Спустя какое-то время человек, который должен был выступать перед детьми, занял свое место. Он поздоровался с детьми, прокашлялся и открыл книгу на титульной странице. «Цыпленок Цыпа», — начал он.
Пока длились чтения, небо стало ярким, как всегда после полудня. Солнце вошло в окна в полосе огня.
В сентябре Джошуа пошел во второй класс. Его новый учитель прислал нам список необходимых принадлежностей, и мы купили их за неделю до начала учебы: карандаши и пенал, клей и носовые платки, линейку и тетради и коробку акварельных красок. В первый день Мелисса сфотографировала Джошуа, когда тот махал ей из дверей, с его плеча свисал рюкзак, в другой руке был пакет с бутербродами. Он постоял во вспышке жесткого белого света, потом поцеловал Мелиссу на прощание и присоединился к Богачу и Чудаку, чтобы вместе ехать в школу.
Осень проходила медленно и уютно, и ближе к концу ноября учитель задал короткое сочинение про местный животный мир. Джошуа озаглавил свой текст «Что случилось с птицами». Мы прикрепили листок к холодильнику магнитами.
Раньше здесь было много птиц, теперь они исчезли.

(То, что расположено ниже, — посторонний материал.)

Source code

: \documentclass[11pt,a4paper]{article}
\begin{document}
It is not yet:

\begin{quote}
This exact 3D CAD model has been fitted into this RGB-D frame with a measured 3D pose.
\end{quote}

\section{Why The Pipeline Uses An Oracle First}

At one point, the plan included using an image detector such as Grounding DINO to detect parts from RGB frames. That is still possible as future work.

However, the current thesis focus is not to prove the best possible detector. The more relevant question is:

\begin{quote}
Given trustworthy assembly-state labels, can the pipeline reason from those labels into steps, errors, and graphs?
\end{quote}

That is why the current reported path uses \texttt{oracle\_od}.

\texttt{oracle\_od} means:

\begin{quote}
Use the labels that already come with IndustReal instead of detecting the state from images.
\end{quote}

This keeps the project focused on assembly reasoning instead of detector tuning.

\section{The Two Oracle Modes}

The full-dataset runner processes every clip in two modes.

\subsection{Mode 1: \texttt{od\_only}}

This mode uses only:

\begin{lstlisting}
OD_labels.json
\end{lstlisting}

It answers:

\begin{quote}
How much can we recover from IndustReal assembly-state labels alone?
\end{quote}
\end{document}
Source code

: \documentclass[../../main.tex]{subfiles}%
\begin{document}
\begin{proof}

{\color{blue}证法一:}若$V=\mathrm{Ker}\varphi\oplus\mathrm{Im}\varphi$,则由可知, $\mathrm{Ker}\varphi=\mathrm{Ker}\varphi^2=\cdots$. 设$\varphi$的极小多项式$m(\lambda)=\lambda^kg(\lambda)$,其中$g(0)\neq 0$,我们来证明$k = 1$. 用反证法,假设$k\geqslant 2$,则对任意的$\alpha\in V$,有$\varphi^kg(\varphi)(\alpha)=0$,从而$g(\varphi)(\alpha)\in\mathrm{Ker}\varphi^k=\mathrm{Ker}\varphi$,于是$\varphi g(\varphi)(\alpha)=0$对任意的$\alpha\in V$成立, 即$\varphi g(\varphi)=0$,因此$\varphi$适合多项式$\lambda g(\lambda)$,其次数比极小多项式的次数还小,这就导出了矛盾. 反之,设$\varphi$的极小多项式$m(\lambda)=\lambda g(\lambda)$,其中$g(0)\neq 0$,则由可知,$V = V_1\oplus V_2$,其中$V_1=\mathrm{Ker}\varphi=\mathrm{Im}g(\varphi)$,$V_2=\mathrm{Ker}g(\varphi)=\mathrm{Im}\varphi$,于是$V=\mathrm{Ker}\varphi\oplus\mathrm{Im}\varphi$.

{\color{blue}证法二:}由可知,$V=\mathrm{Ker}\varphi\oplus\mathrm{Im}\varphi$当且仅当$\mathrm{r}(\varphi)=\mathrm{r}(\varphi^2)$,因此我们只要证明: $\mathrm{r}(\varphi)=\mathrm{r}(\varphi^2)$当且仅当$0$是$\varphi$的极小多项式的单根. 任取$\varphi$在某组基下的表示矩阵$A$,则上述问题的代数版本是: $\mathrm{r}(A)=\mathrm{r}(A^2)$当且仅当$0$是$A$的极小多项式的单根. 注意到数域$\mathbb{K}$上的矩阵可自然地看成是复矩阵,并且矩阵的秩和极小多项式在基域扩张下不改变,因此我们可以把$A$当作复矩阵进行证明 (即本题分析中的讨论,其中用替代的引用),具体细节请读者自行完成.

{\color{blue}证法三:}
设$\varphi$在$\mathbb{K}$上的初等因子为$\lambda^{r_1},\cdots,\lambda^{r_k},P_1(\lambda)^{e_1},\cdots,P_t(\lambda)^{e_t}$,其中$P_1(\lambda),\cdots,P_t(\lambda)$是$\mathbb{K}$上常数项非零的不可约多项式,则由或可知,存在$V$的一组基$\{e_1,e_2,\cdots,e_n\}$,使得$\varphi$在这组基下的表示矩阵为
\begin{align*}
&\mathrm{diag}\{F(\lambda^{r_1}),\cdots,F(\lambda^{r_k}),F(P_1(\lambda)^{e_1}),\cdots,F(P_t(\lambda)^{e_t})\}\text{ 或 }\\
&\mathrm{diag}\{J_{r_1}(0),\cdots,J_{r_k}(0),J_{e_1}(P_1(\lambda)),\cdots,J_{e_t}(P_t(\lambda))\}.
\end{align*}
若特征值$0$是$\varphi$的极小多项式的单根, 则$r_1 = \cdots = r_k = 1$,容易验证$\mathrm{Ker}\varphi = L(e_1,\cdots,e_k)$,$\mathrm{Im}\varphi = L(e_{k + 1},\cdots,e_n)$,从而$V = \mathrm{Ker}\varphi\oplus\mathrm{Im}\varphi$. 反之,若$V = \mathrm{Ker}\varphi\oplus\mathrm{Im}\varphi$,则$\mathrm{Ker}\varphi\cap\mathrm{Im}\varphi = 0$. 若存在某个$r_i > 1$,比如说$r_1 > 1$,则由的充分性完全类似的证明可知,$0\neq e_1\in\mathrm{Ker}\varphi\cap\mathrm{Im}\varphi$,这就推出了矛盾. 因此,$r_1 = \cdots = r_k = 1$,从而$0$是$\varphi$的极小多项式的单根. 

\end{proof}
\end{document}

Никто не знает, куда они подевались. Я привык видеть их на деревьях. Когда я был маленьким, то кормил одну из них в зоопарке. Она была большой. Птицы исчезли, никто не видел, как это случилось. Деревья сейчас стоят в тишине. Они неподвижны.
Все это было правдой. Когда объект в небе стал виден при дневном свете — и когда, в течение нескольких месяцев, он опустился над городом совсем низко — птицы и летающие насекомые исчезли. Я не заметил, что их не стало, — ни немоты, с которой солнце всходило по утрам, ни тишины в траве и деревьях, — пока не прочел сочинение Джошуа.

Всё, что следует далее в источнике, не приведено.